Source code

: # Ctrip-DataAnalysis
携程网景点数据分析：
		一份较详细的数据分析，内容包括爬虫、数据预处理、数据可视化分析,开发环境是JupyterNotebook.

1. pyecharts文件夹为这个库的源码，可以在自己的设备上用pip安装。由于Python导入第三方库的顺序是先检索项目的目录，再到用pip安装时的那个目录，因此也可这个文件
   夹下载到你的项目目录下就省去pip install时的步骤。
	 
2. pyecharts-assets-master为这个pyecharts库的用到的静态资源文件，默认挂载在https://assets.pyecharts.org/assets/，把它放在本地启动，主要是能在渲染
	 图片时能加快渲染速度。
┄┄┄┄┄┄┄┄┄┄┄┄┄┄┄┄┄┄┄┄
PROBLEM DETAILS - In the entries above, find the line with "2. pyecharts-a", then retype it and every line after it exactly.

SOLUTION TO THIS PROBLEM -
2. pyecharts-assets-master为这个pyecharts库的用到的静态资源文件，默认挂载在https://assets.pyecharts.org/assets/，把它放在本地启动，主要是能在渲染
	 图片时能加快渲染速度。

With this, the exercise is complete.